How to Read Nutrition Labels

How_to_Read_Nutrition_LabelsMaking smarter food choices need not take more than a couple of minutes of scanning through labels if you have an understanding of what to look out for. Here are what some common information on nutrition labels really mean.

Serving Size

The serving size is calculated per serving, usually at 228 grams or a cup, so that consumers may compare across different food products. In other words, there could be more than one serving in each package. Your intake of the number of servings will multiply the nutrient numbers accordingly. For example, if for every serving of a pack of cereal there is 50 grams of carbohydrates, you will consumer 150 grams of carbohydrates for three servings of that.

Limit these (Calories, Total Fat, Cholesterol, Sodium etc)

Eating beyond the recommended calories intake in the long run would result in weight gain and even obesity. If you are watching your weight, this would be the category to look out for. Multiply accordingly to the number of servings you will be taking for the absolute value. Especially with US labels, these are indicated in orange. Do not take too much of such "nutrients" for they are no good for you.

Nutrients (Dietary Fibre, Vitamin A, Calcium, Thiamin etc)

On the other hand, go for those labelled in blue like Vitamin A, Vitamin C, Calcium and Iron. A product that scores high on this and low on the orange labelled would be good for you.

Daily Value

Usually listed in percentages, the daily value section relates the percentage of each nutrient as per serving. You will also see that they peg it to the daily recommended amount, often a 2,000 calorie diet. However, you may want to adjust accordingly to your age, health conditions and the like.

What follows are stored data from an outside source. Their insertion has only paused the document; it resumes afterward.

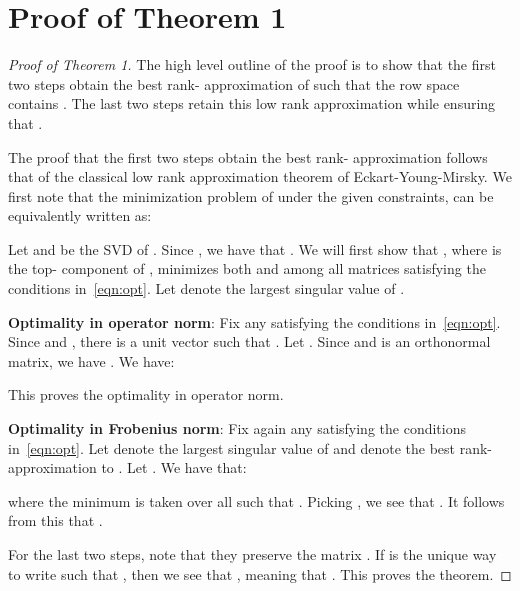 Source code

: \documentclass{article}
\begin{document}
\section{Proof of Theorem 1}\label{app:proof}
\begin{proof}[Proof of Theorem 1] The high level outline of the proof is to show that the first two steps obtain the best rank- approximation of  such that the row space contains . The last two steps retain this low rank approximation while ensuring that .

The proof that the first two steps obtain the best rank- approximation follows that of the classical low rank approximation theorem of Eckart-Young-Mirsky. We first note that the minimization problem of  under the given constraints, can be equivalently written as:

Let  and  be the SVD of . Since , we have that . We will first show that , where  is the top- component of , minimizes both  and  among all matrices  satisfying the conditions in~\eqref{eqn:opt}. Let  denote the  largest singular value of .

\textbf{Optimality in operator norm}: Fix any  satisfying the conditions in~\eqref{eqn:opt}. Since  and , there is a unit vector  such that . Let . Since  and  is an orthonormal matrix, we have . We have:

This proves the optimality in operator norm.

\textbf{Optimality in Frobenius norm}:
Fix again any  satisfying the conditions in~\eqref{eqn:opt}. Let  denote the  largest singular value of  and  denote the best rank- approximation to . Let . We have that:

where the minimum is taken over all  such that . Picking , we see that . It follows from this that .

For the last two steps, note that they preserve the matrix . If  is the unique way to write  such that , then we see that , meaning that . This proves the theorem.






\end{proof}
  
\end{document}
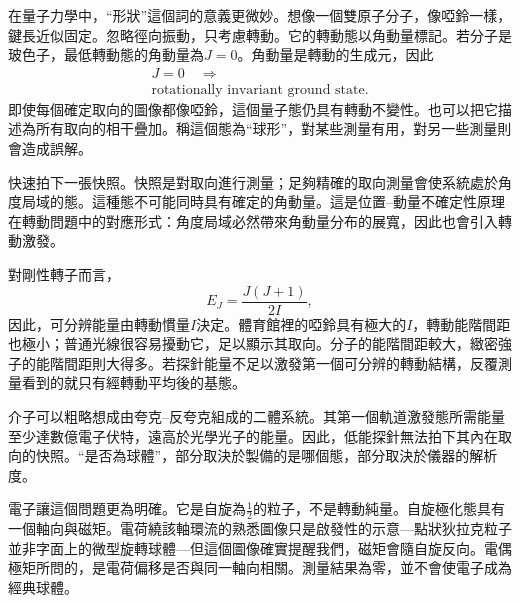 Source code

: 在量子力學中，``形狀''這個詞的意義更微妙。想像一個雙原子分子，像啞鈴一樣，鍵長近似固定。忽略徑向振動，只考慮轉動。它的轉動態以角動量標記。若分子是玻色子，最低轉動態的角動量為\(J=0\)。角動量是轉動的生成元，因此
\begin{equation}
\begin{gathered}
J=0 \quad\Longrightarrow\\
\text{rotationally invariant ground state.}
\end{gathered}
\end{equation}
即使每個確定取向的圖像都像啞鈴，這個量子態仍具有轉動不變性。也可以把它描述為所有取向的相干疊加。稱這個態為``球形''，對某些測量有用，對另一些測量則會造成誤解。

快速拍下一張快照。快照是對取向進行測量；足夠精確的取向測量會使系統處於角度局域的態。這種態不可能同時具有確定的角動量。這是位置--動量不確定性原理在轉動問題中的對應形式：角度局域必然帶來角動量分布的展寬，因此也會引入轉動激發。

對剛性轉子而言，
\begin{equation}
E_J=\frac{J(J+1)}{2I},
\end{equation}
因此，可分辨能量由轉動慣量\(I\)決定。體育館裡的啞鈴具有極大的\(I\)，轉動能階間距也極小；普通光線很容易擾動它，足以顯示其取向。分子的能階間距較大，緻密強子的能階間距則大得多。若探針能量不足以激發第一個可分辨的轉動結構，反覆測量看到的就只有經轉動平均後的基態。

介子可以粗略想成由夸克--反夸克組成的二體系統。其第一個軌道激發態所需能量至少達數億電子伏特，遠高於光學光子的能量。因此，低能探針無法拍下其內在取向的快照。``是否為球體''，部分取決於製備的是哪個態，部分取決於儀器的解析度。

電子讓這個問題更為明確。它是自旋為\(\tfrac12\)的粒子，不是轉動純量。自旋極化態具有一個軸向與磁矩。電荷繞該軸環流的熟悉圖像只是啟發性的示意---點狀狄拉克粒子並非字面上的微型旋轉球體---但這個圖像確實提醒我們，磁矩會隨自旋反向。電偶極矩所問的，是電荷偏移是否與同一軸向相關。測量結果為零，並不會使電子成為經典球體。

\begin{classroomqa}
\end{classroomqa}

\begin{classroomqa}
\end{classroomqa}

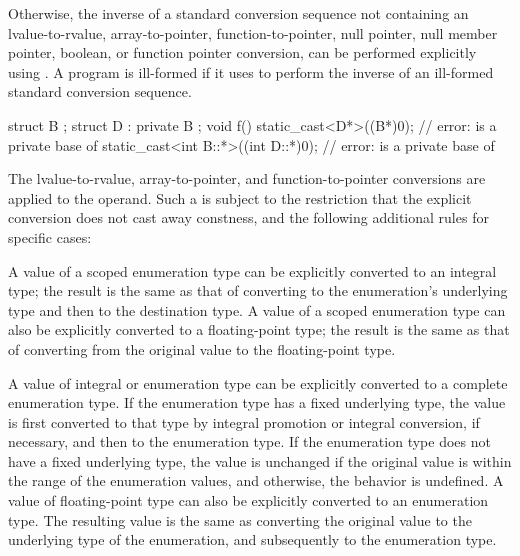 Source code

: \pnum
Otherwise,
the inverse of a standard conversion sequence not containing an
lvalue-to-rvalue,
array-to-pointer,
function-to-pointer,
null pointer, null member pointer,
boolean, or
function pointer
conversion, can be performed explicitly using . A
program is ill-formed if it uses  to perform the
inverse of an ill-formed standard conversion sequence.
\begin{example}
\begin{codeblock}
struct B { };
struct D : private B { };
void f() {
  static_cast<D*>((B*)0);               // error:  is a private base of 
  static_cast<int B::*>((int D::*)0);   // error:  is a private base of 
}
\end{codeblock}
\end{example}

\pnum
The lvalue-to-rvalue,
array-to-pointer, and
function-to-pointer conversions are applied to the
operand. Such a  is subject to the restriction that
the explicit conversion does not cast away
constness, and the following additional rules
for specific cases:

\pnum
A value of a scoped enumeration type
can be explicitly converted to an integral type;
the result is the same as that of converting
to the enumeration's underlying type and then to the destination type.
A value of a scoped enumeration type
can also be explicitly converted to a floating-point type;
the result is the same as that of converting
from the original value to the floating-point type.

\pnum
{}%
%
A value of integral or enumeration type can be explicitly converted to
a complete enumeration type.
If the enumeration type has a fixed underlying type,
the value is first converted to that type
by
integral promotion or integral conversion,
if necessary, and
then to the enumeration type.
If the enumeration type does not have a fixed underlying type,
the value is unchanged
if the original value is within the range
of the enumeration values, and
otherwise, the behavior is undefined.
A value of floating-point type can also be explicitly converted to an enumeration type.
The resulting value is the same as converting the original value to the
underlying type of the enumeration, and subsequently to
the enumeration type.

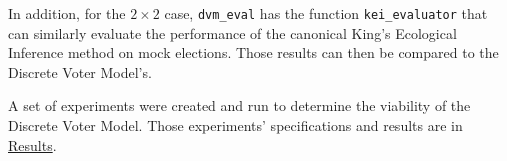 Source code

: In addition, for the $2 \times 2$ case, \texttt{dvm\_eval} has the function \texttt{kei\_evaluator} that can similarly evaluate the performance of the canonical King's Ecological Inference method on mock elections. Those results can then be compared to the Discrete Voter Model's.

A set of experiments were created and run to determine the viability of the Discrete Voter Model. Those experiments' specifications and results are in \hyperref[chap:results]{Results}.
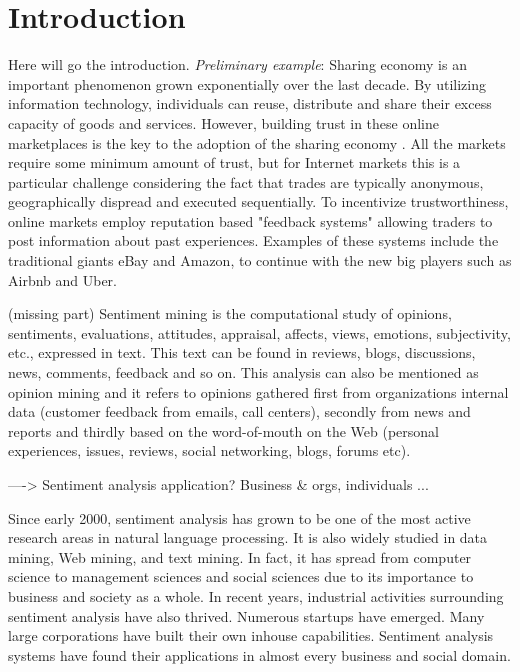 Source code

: \documentclass[a4paper, 11pt]{article}
\begin{document}
\section*{Introduction}

Here will go the introduction. \textit{Preliminary example}: Sharing economy is an important phenomenon grown exponentially over the last decade. By utilizing information technology, individuals can reuse, distribute and share their excess capacity of goods and services. However, building trust in these online marketplaces is the key to the adoption of the sharing economy \cite{owen2014trust}. All the markets require some minimum amount of trust, but for Internet markets this is a particular challenge considering the fact that trades are typically anonymous, geographically dispread and executed sequentially. To incentivize trustworthiness, online markets employ reputation based "feedback systems" allowing traders to post information about past experiences. Examples of these systems include the traditional giants eBay and Amazon, to continue with the new big players such as Airbnb and Uber.

(missing part)
Sentiment mining is the computational study of opinions, sentiments, evaluations, attitudes, appraisal, affects, views, emotions, subjectivity, etc., expressed in text. This text can be found in reviews, blogs, discussions, news, comments, feedback and so on. This analysis can also be mentioned as opinion mining and it refers to opinions gathered first from organizations internal data (customer feedback from emails, call centers), secondly from news and reports and thirdly based on the word-of-mouth on the Web (personal experiences, issues, reviews, social networking, blogs, forums etc). 

----> Sentiment analysis application? Business \& orgs, individuals ...

Since early 2000, sentiment analysis has grown to be one of the most
active research areas in natural language processing. It is also widely studied
in data mining, Web mining, and text mining. In fact, it has spread from
computer science to management sciences and social sciences due to its
importance to business and society as a whole. In recent years, industrial
activities surrounding sentiment analysis have also thrived. Numerous
startups have emerged. Many large corporations have built their own inhouse
capabilities. Sentiment analysis systems have found their applications
in almost every business and social domain.
\end{document}
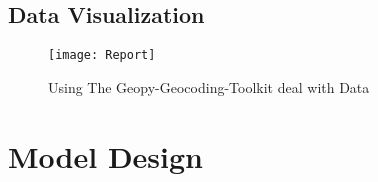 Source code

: \documentclass{mcmthesis}
\begin{document}
\subsection{Data Visualization}  %

\begin{figure}[!h] %
\small
\centering
\texttt{[image: Report]}
\caption{Using The Geopy-Geocoding-Toolkit deal with Data} \label{fig:Report Times}
\end{figure}









\section{Model Design}
\end{document}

For example, if you are warned by your doctor to watch your cholesterol, this would be what you should be looking out for. Although these numbers are not absolute, you will want to lower the percentages of the bad stuff and consume more of the good stuff.

In General

You could also look out for bad ingredients like high fructose corn syrup and avoid products with such listed in its ingredient list. Alternatively, to make it even easier, you could trust products endorsed by the Health Promotion Board with "Low Sugar" or "A Healthier Choice" but not those claimed by the brands themselves.